-- About this task --
Please return all lines from the records below that include the string "left".

Items from a data source:
"""
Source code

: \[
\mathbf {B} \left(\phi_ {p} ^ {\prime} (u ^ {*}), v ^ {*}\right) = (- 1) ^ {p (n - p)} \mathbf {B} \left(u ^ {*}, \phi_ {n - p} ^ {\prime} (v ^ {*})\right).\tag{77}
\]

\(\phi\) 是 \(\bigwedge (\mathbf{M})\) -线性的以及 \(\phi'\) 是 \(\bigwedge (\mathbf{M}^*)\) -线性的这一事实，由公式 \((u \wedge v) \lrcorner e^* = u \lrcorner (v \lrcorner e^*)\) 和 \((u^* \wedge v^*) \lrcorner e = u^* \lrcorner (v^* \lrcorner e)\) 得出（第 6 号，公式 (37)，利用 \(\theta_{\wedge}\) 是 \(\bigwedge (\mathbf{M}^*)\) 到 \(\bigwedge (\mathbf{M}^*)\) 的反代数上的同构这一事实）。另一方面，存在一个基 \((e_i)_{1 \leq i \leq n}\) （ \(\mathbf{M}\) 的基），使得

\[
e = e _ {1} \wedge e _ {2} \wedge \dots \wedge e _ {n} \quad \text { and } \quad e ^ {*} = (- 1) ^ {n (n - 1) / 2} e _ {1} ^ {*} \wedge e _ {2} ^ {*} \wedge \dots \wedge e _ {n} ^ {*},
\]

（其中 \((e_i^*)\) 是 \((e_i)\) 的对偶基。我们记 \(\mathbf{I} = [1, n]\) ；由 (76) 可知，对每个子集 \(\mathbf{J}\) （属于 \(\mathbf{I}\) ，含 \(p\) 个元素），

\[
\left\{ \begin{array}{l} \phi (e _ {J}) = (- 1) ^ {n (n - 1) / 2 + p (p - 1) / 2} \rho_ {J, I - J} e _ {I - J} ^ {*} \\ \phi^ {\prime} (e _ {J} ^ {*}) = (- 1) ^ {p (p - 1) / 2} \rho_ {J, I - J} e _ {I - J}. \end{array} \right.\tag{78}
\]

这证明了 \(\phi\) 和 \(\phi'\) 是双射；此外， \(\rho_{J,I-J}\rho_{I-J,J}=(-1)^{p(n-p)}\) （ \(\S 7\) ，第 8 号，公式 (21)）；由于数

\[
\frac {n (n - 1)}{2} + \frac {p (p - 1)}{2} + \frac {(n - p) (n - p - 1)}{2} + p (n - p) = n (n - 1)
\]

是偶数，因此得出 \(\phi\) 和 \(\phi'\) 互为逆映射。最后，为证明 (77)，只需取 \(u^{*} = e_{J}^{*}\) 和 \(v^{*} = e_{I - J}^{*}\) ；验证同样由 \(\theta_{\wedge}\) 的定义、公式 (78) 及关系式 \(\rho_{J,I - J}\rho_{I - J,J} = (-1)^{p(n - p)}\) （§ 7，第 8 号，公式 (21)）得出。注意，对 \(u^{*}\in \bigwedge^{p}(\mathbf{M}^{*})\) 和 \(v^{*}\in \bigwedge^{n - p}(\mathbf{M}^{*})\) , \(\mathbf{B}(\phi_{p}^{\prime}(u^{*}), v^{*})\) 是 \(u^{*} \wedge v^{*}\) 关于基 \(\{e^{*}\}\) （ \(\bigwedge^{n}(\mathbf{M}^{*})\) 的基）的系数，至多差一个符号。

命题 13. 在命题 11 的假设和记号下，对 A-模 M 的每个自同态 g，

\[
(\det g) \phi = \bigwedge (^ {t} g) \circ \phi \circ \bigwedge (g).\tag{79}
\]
"""
-- Response area --
\mathbf {B} \left(\phi_ {p} ^ {\prime} (u ^ {*}), v ^ {*}\right) = (- 1) ^ {p (n - p)} \mathbf {B} \left(u ^ {*}, \phi_ {n - p} ^ {\prime} (v ^ {*})\right).\tag{77}
\left\{ \begin{array}{l} \phi (e _ {J}) = (- 1) ^ {n (n - 1) / 2 + p (p - 1) / 2} \rho_ {J, I - J} e _ {I - J} ^ {*} \\ \phi^ {\prime} (e _ {J} ^ {*}) = (- 1) ^ {p (p - 1) / 2} \rho_ {J, I - J} e _ {I - J}. \end{array} \right.\tag{78}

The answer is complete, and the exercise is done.